As I mentioned above, I’m not very good at this. If you visit the POV-Ray site, you’ll see some astonishing work that makes mine look like Logo toys. I dabble and have a ton of fun (you could, too), but I’m strictly a newbie at this.
And on that note, without further ado, I give you the Wyrd Smythe International Fine Arts Theatre and Bait Shop. [Click any photo for a big’n.]
The theatre from above and to the south-west. The dome is 150 feet high, making the theatre a football field across. You see the south and west entrances and the stage (the square part in back). The area is lit with four giant lights. Currently the area surrounding the building is grass.
Standing on the walkway west of the theatre. You see the west entrance and the stage to the left. Note the “back stage door” (the red brick affair).
Standing just outside the back stage door. (I haven’t actually made a door, yet, so you can look through the open doorway into the theatre. If you look very closely, you might see some stuff apparently going on on stage!)

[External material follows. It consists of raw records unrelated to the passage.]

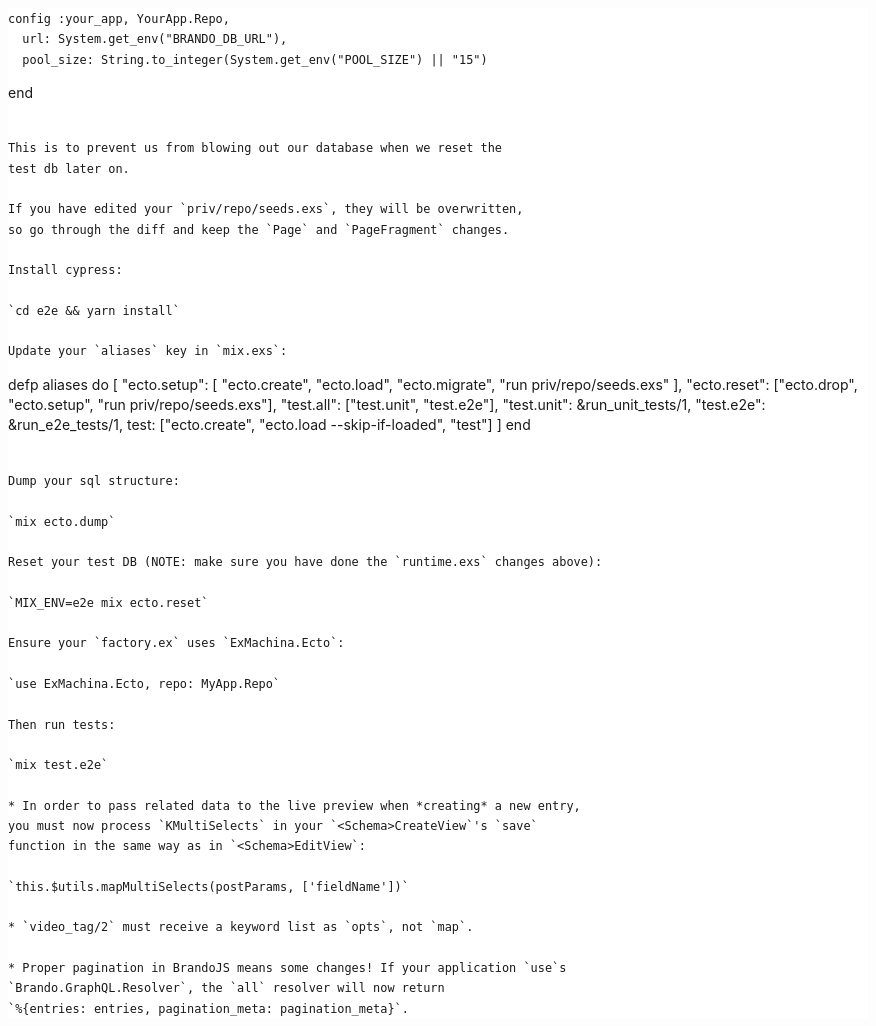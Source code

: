     config :your_app, YourApp.Repo,
      url: System.get_env("BRANDO_DB_URL"),
      pool_size: String.to_integer(System.get_env("POOL_SIZE") || "15")
  end
  ```

  This is to prevent us from blowing out our database when we reset the
  test db later on.

  If you have edited your `priv/repo/seeds.exs`, they will be overwritten,
  so go through the diff and keep the `Page` and `PageFragment` changes.

  Install cypress:

  `cd e2e && yarn install`

  Update your `aliases` key in `mix.exs`:

  ```
  defp aliases do
    [
      "ecto.setup": [
        "ecto.create",
        "ecto.load",
        "ecto.migrate",
        "run priv/repo/seeds.exs"
      ],
      "ecto.reset": ["ecto.drop", "ecto.setup", "run priv/repo/seeds.exs"],
      "test.all": ["test.unit", "test.e2e"],
      "test.unit": &run_unit_tests/1,
      "test.e2e": &run_e2e_tests/1,
      test: ["ecto.create", "ecto.load --skip-if-loaded", "test"]
    ]
  end
  ```

  Dump your sql structure:

  `mix ecto.dump`

  Reset your test DB (NOTE: make sure you have done the `runtime.exs` changes above):

  `MIX_ENV=e2e mix ecto.reset`

  Ensure your `factory.ex` uses `ExMachina.Ecto`:

  `use ExMachina.Ecto, repo: MyApp.Repo`

  Then run tests:

  `mix test.e2e`

* In order to pass related data to the live preview when *creating* a new entry,
  you must now process `KMultiSelects` in your `<Schema>CreateView`'s `save`
  function in the same way as in `<Schema>EditView`:

  `this.$utils.mapMultiSelects(postParams, ['fieldName'])`

* `video_tag/2` must receive a keyword list as `opts`, not `map`.

* Proper pagination in BrandoJS means some changes! If your application `use`s
  `Brando.GraphQL.Resolver`, the `all` resolver will now return
  `%{entries: entries, pagination_meta: pagination_meta}`.

  ```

A close look at the west entrance (the east and south are the same). Later I’ll tell you how much goes into making just those railings! For now I’ll just mention that each consists of 10 separate objects. The upside is that you only have to design one. Then you can replicate that design where needed.
High up in the dome looking down at the stage. You see two of the house lights (one close, one far), as well as come “work” lights down on the floor by the pillars (one’s hidden behind the left one). Couple “people” on stage, too!

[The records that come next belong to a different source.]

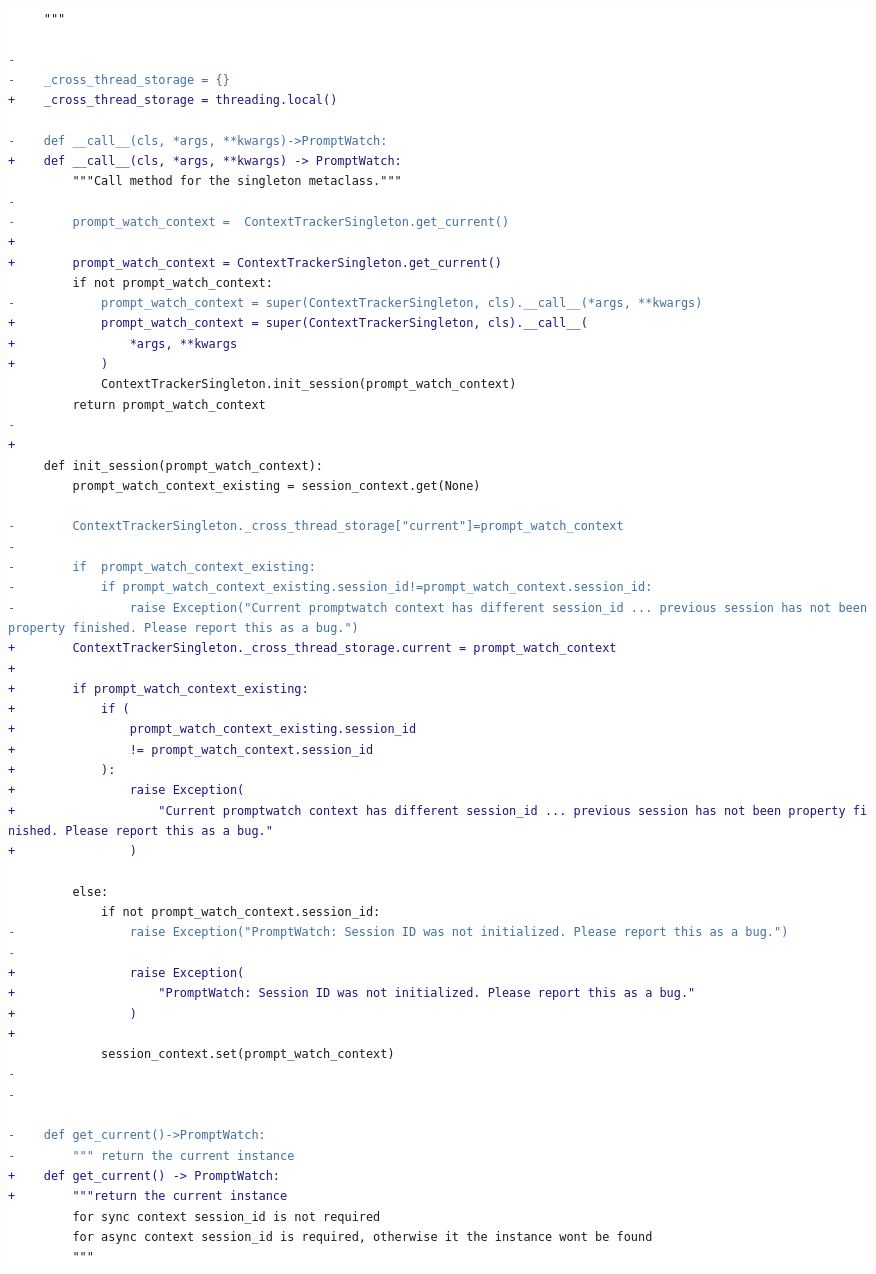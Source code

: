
 ```diff
     """
 
-    
-    _cross_thread_storage = {}
+    _cross_thread_storage = threading.local()
 
-    def __call__(cls, *args, **kwargs)->PromptWatch:
+    def __call__(cls, *args, **kwargs) -> PromptWatch:
         """Call method for the singleton metaclass."""
-        
-        prompt_watch_context =  ContextTrackerSingleton.get_current()
+
+        prompt_watch_context = ContextTrackerSingleton.get_current()
         if not prompt_watch_context:
-            prompt_watch_context = super(ContextTrackerSingleton, cls).__call__(*args, **kwargs)
+            prompt_watch_context = super(ContextTrackerSingleton, cls).__call__(
+                *args, **kwargs
+            )
             ContextTrackerSingleton.init_session(prompt_watch_context)
         return prompt_watch_context
-    
+
     def init_session(prompt_watch_context):
         prompt_watch_context_existing = session_context.get(None)
 
-        ContextTrackerSingleton._cross_thread_storage["current"]=prompt_watch_context
-        
-        if  prompt_watch_context_existing:
-            if prompt_watch_context_existing.session_id!=prompt_watch_context.session_id:
-                raise Exception("Current promptwatch context has different session_id ... previous session has not been property finished. Please report this as a bug.")
+        ContextTrackerSingleton._cross_thread_storage.current = prompt_watch_context
+
+        if prompt_watch_context_existing:
+            if (
+                prompt_watch_context_existing.session_id
+                != prompt_watch_context.session_id
+            ):
+                raise Exception(
+                    "Current promptwatch context has different session_id ... previous session has not been property finished. Please report this as a bug."
+                )
 
         else:
             if not prompt_watch_context.session_id:
-                raise Exception("PromptWatch: Session ID was not initialized. Please report this as a bug.")
-            
+                raise Exception(
+                    "PromptWatch: Session ID was not initialized. Please report this as a bug."
+                )
+
             session_context.set(prompt_watch_context)
-        
-   
 
-    def get_current()->PromptWatch:
-        """ return the current instance
+    def get_current() -> PromptWatch:
+        """return the current instance
         for sync context session_id is not required
         for async context session_id is required, otherwise it the instance wont be found
         """
```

Looking across the hall to the stage from the south entrance. The stage is about 300 feet away. Seems to be some sort of color demo on stage…
Standing up close to the stage (on the house left side). The back stage entrance is at the far back. You can see a ladder bolted to the wall. It leads up into the “fly gallery,” a tall space above the stage.

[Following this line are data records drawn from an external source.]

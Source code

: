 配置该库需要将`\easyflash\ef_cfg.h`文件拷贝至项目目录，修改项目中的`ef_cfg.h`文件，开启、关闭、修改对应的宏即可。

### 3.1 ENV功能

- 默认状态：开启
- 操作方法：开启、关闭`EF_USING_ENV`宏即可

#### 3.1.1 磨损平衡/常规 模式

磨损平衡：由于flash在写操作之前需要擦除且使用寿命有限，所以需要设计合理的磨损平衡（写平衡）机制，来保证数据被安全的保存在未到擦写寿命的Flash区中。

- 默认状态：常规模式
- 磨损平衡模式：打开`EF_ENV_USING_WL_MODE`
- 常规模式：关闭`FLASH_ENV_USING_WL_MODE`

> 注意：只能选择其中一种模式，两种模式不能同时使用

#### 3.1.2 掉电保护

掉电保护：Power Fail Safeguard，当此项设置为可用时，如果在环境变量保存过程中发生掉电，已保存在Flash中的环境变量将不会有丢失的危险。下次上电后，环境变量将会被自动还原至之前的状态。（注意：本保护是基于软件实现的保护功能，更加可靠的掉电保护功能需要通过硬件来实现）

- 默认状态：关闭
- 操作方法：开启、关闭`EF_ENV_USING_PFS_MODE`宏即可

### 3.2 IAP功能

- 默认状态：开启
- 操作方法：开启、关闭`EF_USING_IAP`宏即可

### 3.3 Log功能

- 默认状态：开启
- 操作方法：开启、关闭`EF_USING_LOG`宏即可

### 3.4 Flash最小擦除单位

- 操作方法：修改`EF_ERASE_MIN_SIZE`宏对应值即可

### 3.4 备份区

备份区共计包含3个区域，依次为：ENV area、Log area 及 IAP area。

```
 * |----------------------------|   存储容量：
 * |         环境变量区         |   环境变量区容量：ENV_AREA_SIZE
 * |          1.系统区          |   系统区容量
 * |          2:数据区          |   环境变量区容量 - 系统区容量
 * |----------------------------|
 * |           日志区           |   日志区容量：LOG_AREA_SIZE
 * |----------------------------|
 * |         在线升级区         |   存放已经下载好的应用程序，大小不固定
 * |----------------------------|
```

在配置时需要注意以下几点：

Now we’re standing on stage (upstage left and actually off-stage). We’re looking out into the house. You can see the west entrance and the back stage door area. (I wonder what that red filter on a stand is for…)
Same position, but looking up into the fly gallery. You see all the I-beams used for suspending “battens” (pipes used for hanging lights, curtains and various stage pieces). Looks like that red filter has a green and blue friend.
Up in “the flies” looking down at the “ants” center stage.
A close shot of one of the battens and the lights hanging from it. In the foreground, you see the cable that suspends the batten.
Here’s the “glamor shot” that closely resembles what I saw 40-some years ago in that dark theatre. It was a jaw-dropping sight to see even expecting it!
In the POV-Ray posts ahead, I’ll show you how this light is created. For now I’ll just say it consists of 15 visible geometric forms (plus one that isn’t).
I’ll also show you how these “bar stools” are constructed. In fact, I’ll probably start with these, since they’re fairly simple. (I do like how they turned out.)
And finally, I’m going to teach you how to use an abacus using a CG abacus I created! I’ll include a photo of my real one for comparison (I got close!).
I hope you enjoyed the tour and will join me again when I explore the world of 3D ray-tracing! (I’ll cover those last color topics in another post soon!)